**Work to be completed**
Take the entries that follow and return exactly the lines from the one holding "- WrapBootstrap.com" through the one holding "- 추가한 gem을 호출", both included. Nothing else is needed.

───

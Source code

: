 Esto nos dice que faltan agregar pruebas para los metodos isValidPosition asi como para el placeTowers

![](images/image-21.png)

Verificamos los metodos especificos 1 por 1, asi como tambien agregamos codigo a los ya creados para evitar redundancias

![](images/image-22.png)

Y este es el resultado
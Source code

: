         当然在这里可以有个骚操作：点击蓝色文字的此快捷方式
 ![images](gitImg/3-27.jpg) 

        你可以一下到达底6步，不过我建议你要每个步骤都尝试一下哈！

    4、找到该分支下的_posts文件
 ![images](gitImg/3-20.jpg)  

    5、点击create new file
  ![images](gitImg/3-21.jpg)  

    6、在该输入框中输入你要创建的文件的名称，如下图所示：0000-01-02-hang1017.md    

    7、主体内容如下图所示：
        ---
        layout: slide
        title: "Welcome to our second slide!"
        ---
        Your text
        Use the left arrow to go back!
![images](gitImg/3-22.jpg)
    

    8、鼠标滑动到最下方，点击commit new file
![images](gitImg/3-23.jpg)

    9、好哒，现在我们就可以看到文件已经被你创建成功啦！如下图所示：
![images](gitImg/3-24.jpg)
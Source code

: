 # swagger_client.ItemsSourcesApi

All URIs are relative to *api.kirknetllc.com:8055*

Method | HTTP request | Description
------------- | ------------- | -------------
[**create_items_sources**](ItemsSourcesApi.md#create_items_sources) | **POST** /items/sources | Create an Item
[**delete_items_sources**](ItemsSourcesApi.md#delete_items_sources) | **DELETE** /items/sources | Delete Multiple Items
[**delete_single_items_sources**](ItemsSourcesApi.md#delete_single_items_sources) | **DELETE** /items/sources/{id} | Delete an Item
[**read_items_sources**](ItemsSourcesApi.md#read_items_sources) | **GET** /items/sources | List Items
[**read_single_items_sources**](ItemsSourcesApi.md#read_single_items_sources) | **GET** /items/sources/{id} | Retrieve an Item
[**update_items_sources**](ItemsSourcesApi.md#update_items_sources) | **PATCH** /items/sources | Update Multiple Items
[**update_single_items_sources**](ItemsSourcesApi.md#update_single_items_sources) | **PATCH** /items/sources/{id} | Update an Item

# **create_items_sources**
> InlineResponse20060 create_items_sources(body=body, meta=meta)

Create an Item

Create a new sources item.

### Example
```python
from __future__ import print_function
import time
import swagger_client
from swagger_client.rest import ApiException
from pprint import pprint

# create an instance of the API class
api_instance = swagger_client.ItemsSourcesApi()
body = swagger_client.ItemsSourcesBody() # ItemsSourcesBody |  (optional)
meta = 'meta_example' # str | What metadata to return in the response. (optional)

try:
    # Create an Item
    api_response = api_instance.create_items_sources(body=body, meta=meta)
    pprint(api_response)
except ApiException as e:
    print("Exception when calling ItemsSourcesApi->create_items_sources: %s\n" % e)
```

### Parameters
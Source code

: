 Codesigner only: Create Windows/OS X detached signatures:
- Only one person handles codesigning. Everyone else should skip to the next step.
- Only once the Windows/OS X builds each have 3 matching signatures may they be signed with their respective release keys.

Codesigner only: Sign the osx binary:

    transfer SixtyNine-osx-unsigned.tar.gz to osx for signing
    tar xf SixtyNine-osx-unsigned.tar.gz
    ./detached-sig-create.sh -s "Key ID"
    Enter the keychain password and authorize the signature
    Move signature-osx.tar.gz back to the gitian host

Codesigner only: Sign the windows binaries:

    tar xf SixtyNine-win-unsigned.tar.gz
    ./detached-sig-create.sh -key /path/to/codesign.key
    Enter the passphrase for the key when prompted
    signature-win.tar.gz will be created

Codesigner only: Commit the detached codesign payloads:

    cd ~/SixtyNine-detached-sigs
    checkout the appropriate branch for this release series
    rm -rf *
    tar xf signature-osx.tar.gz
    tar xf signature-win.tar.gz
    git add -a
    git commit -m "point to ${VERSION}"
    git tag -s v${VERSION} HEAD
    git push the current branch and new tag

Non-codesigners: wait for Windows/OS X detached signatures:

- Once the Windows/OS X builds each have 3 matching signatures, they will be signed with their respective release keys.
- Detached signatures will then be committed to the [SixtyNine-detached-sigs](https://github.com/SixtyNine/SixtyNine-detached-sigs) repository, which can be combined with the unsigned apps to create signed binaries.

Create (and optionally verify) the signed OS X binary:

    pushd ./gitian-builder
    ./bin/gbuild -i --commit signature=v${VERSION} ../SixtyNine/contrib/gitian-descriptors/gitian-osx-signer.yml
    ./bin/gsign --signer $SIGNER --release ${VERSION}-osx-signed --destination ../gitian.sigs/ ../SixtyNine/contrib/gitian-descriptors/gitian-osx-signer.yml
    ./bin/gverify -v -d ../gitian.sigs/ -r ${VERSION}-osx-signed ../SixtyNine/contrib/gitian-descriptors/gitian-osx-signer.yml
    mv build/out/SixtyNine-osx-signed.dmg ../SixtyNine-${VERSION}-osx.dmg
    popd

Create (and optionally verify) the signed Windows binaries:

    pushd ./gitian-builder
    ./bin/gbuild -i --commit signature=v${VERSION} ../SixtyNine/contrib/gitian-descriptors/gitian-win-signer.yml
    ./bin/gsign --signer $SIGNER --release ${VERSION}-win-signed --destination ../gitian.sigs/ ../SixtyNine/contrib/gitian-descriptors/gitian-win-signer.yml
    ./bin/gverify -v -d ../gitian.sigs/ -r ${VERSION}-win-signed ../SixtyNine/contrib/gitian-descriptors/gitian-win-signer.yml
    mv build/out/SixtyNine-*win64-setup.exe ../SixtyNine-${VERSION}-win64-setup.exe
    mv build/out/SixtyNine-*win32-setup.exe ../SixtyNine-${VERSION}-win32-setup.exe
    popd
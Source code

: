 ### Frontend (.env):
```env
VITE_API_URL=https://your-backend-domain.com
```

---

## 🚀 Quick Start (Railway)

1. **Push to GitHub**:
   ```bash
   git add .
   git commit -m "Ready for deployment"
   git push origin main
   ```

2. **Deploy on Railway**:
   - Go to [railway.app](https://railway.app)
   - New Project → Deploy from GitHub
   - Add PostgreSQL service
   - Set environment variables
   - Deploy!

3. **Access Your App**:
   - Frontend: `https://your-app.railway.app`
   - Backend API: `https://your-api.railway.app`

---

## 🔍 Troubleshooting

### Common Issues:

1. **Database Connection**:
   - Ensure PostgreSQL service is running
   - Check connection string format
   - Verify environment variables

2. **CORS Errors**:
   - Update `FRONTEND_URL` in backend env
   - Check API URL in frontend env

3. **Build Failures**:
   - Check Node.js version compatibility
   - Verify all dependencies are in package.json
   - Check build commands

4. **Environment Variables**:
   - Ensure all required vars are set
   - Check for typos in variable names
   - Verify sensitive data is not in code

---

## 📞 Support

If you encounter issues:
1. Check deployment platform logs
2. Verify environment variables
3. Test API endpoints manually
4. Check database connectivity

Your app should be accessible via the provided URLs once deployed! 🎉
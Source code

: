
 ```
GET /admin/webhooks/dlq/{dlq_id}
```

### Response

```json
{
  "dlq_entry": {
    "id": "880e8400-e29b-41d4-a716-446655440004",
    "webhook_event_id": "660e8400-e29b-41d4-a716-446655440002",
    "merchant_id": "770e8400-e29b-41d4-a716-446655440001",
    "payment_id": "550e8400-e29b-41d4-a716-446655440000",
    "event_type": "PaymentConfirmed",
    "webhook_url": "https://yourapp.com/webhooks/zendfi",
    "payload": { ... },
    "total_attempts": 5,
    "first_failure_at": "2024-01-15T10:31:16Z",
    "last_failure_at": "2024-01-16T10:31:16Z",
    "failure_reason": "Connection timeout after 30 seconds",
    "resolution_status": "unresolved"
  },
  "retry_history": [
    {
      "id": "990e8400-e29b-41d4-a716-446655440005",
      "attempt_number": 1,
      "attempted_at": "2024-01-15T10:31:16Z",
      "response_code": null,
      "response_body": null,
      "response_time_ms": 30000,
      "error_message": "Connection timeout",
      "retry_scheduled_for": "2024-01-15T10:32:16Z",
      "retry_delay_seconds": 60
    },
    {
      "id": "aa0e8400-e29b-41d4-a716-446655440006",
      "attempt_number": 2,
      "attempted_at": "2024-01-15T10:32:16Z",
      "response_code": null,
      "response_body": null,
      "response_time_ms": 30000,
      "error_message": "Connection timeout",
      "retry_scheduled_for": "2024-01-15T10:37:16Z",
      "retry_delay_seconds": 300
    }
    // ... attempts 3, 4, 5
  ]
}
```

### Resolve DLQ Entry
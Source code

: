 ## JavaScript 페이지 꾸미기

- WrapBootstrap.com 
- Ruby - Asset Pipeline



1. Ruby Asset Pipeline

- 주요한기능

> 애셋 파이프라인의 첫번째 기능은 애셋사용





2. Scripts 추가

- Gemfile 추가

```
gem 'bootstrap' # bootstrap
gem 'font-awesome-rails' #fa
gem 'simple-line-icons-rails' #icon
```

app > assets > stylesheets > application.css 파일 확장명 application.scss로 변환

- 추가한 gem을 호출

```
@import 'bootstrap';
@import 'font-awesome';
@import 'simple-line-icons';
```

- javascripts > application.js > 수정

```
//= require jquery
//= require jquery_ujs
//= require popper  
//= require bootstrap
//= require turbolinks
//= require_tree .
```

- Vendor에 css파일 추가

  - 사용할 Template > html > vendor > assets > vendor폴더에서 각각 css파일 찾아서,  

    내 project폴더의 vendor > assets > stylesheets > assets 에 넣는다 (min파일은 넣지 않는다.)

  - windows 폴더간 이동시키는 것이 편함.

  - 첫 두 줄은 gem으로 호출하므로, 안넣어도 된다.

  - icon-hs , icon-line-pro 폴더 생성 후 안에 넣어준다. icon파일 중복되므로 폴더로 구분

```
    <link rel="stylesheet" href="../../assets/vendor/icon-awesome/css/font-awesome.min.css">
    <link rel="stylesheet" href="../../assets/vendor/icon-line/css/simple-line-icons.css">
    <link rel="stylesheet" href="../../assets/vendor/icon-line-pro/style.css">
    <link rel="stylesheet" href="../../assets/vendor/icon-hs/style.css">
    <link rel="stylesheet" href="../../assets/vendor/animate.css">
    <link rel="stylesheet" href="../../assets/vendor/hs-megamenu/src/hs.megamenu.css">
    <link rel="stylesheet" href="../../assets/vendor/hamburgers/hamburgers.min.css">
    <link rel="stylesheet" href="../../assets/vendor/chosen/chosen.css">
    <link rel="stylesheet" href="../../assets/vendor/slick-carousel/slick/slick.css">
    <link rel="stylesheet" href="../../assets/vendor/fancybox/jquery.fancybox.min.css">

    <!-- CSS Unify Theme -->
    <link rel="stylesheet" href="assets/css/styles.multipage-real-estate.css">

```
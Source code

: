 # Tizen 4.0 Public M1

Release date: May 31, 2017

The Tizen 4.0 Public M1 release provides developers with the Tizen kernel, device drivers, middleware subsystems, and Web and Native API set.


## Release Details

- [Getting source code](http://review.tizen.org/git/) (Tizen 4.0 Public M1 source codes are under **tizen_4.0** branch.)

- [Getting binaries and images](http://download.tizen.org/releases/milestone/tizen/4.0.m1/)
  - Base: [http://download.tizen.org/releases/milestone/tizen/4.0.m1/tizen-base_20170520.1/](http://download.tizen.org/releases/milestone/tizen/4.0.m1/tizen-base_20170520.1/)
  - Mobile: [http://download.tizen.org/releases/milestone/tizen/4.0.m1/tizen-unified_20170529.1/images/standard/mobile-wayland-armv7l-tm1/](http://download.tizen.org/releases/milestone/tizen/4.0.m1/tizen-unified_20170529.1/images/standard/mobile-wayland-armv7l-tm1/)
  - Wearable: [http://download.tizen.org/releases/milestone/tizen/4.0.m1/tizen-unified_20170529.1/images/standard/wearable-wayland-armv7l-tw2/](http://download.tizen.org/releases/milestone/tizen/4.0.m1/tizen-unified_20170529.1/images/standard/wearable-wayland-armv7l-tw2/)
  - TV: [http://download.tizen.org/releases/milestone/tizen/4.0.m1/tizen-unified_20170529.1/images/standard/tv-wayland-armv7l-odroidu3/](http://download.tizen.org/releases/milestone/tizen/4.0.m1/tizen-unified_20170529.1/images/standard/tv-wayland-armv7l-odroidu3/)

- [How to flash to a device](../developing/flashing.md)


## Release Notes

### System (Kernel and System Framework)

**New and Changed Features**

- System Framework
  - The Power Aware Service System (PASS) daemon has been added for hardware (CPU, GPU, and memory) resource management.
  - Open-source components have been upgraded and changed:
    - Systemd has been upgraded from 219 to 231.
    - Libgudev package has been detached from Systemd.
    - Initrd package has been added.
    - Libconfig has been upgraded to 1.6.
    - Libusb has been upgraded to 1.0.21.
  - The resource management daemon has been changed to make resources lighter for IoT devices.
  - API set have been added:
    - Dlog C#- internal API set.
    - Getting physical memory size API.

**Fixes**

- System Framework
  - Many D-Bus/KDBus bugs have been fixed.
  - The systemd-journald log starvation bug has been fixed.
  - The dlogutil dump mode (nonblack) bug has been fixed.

───

**Response to this task**
- WrapBootstrap.com 
- Ruby - Asset Pipeline



1. Ruby Asset Pipeline

- 주요한기능

> 애셋 파이프라인의 첫번째 기능은 애셋사용





2. Scripts 추가

- Gemfile 추가

```
gem 'bootstrap' # bootstrap
gem 'font-awesome-rails' #fa
gem 'simple-line-icons-rails' #icon
```

app > assets > stylesheets > application.css 파일 확장명 application.scss로 변환

- 추가한 gem을 호출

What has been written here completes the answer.